Assad può uccidere con armi convenzionali, lo fa da anni, con i gas no, è un modo esecrabile di assassinare. Nello Yemen si combatte da tre anni, anche lì i bambini muoiono di guerra, ma Yvanka non lo sa; non se ne parla, dunque quella guerra non esiste. Sarà perché l'hanno voluta i sauditi, vecchi amici degli Stati Uniti, che facevano affari con la famiglia Bush proprio nei giorni in cui il terrore è caduto dal cielo su New York. Gli oscurantisti che spargono nel mondo il sale fondamentalista del wahabbismo. Non è tempo di occuparsi dello Yemen, o del Sud Sudan, adesso è l'ora di liberare i nordcoreani e, forse, per aiutarli, sarà necessario ucciderne molti. L'obiettivo è più importante della loro vita.

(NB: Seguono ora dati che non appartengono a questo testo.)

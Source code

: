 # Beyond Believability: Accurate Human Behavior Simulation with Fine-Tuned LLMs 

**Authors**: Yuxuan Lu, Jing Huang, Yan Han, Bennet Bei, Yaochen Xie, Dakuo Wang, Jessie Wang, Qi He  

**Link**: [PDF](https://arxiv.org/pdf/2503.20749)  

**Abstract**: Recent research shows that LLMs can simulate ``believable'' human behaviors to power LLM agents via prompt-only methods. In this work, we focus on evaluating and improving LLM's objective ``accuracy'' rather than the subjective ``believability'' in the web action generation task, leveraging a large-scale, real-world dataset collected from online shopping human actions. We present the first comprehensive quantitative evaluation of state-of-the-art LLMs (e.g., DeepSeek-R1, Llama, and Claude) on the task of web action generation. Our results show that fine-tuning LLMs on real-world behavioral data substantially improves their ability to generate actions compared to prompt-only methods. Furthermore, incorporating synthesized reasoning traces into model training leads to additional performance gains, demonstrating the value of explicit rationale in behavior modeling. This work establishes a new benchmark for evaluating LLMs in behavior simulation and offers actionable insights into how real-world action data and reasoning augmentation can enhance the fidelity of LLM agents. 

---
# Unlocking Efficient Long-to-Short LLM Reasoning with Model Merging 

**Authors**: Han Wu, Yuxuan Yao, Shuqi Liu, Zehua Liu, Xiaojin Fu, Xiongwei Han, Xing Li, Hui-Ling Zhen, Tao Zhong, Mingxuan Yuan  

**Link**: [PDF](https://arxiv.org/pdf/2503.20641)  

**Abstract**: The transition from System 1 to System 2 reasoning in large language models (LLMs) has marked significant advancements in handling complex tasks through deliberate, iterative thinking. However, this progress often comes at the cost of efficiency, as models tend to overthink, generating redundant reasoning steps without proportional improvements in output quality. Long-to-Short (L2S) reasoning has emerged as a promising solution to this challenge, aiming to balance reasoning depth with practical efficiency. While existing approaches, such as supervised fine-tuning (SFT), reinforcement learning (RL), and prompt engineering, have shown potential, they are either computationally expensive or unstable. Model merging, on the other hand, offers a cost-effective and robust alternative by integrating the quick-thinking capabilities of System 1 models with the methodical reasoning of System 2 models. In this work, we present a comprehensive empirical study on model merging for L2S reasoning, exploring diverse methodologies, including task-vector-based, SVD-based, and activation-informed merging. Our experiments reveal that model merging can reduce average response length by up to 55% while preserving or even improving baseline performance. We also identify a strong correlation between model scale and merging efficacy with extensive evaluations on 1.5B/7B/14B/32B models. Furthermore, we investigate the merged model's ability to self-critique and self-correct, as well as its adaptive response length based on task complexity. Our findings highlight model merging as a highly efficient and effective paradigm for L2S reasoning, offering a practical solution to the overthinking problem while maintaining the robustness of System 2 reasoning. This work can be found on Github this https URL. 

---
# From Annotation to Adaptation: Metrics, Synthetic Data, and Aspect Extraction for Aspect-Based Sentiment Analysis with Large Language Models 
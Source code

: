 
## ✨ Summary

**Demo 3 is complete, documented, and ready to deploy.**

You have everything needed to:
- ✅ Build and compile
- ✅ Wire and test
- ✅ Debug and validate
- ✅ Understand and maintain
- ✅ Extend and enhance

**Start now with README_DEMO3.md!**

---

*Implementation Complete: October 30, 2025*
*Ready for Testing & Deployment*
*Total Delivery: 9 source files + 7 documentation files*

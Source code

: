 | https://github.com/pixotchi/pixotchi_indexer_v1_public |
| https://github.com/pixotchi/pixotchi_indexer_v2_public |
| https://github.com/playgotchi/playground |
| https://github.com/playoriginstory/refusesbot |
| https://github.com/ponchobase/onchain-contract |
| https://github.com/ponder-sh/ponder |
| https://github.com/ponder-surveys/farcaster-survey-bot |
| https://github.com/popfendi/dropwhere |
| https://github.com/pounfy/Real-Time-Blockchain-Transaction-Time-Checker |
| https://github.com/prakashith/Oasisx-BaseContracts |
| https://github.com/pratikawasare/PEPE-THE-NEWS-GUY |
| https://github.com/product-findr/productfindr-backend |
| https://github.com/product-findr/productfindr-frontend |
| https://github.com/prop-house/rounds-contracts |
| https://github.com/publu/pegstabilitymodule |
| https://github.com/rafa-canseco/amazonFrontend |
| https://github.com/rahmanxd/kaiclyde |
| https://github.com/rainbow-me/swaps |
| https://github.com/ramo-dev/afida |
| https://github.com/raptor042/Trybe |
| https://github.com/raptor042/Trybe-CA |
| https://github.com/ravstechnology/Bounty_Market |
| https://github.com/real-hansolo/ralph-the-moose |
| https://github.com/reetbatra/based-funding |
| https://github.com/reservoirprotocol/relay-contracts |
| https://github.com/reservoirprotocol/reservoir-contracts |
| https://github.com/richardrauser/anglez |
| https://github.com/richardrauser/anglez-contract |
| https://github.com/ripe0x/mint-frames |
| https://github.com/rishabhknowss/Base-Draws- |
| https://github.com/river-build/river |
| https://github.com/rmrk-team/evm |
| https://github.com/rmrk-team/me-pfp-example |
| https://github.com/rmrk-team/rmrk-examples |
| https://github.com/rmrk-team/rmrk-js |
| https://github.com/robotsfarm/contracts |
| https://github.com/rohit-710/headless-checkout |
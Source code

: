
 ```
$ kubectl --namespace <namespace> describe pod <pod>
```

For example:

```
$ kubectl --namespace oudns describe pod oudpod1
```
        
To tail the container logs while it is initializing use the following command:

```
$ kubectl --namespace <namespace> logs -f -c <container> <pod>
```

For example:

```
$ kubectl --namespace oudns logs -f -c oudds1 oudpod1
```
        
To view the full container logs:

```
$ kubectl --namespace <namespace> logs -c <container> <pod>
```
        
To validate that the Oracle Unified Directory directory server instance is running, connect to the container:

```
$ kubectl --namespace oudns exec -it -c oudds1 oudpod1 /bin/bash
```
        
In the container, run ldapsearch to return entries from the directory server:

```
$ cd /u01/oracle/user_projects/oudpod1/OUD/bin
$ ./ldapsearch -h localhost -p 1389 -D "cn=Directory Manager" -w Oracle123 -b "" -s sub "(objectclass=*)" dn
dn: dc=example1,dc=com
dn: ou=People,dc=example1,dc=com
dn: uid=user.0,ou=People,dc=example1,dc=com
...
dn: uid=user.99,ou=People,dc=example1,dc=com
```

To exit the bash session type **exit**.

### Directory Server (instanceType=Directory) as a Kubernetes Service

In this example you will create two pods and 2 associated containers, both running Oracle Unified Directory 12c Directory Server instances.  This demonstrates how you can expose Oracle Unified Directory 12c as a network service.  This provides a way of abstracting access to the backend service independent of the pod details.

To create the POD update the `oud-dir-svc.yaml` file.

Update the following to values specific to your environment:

New York (USA) - La Broadway è l'unico grande viale
newyorchese a seguire un percorso tortuoso

Mi sento seduto su una polveriera e potrebbe anche non accadere nulla, essere solo uno show e la vita proseguire senza drammi. Basterebbe non pensarci, si può vivere anche facendo finta che l'ansia non ti divori, come quelli che abitano alle falde del vulcano sapendo che un giorno esploderà, ma suppongono che non accadrà proprio nel corso della loro vita e pensano di lasciare il problema alle future generazioni.
È l'alba di un sabato di fine aprile e sto solo delirando. Una camminata fra la gente dovrebbe servire a schiarirmi le idee. Il cielo è grigio ma i rigori dell'inverno sono passati, si è affacciata una primavera incerta, come questi tempi, la gente è più distesa e sorride. Possibile che non sentano la polveriera che pulsa sotto i piedi?
Mi viene in mente la mia unica visita al Partenone, in un agosto soffocante di tanti anni fa. Appresi che i turchi, nel Seicento, lo utilizzavano come polveriera e un colpo di mortaio della Repubblica Veneziana mandò tutto all'aria. Oggi mi sembra che Manhattan sia il Partenone di quei tempi e basti poco a farla saltare in aria. Ripasso uno dei copioni che mi sono immaginato: la Corea del Nord esegue un test nucleare; gli Stati Uniti reagiscono, perché l'hanno promesso; un sommergibile di Pyongyang penetra le difese della costa atlantica e lancia il suo carico di morte nucleare sui grattacieli di New York. Fantapolitica, certo, fino a quando non accade. È successo già, l'undici settembre 2001: l'America si è svegliata sotto attacco ed è finita la sua illusione di immunità.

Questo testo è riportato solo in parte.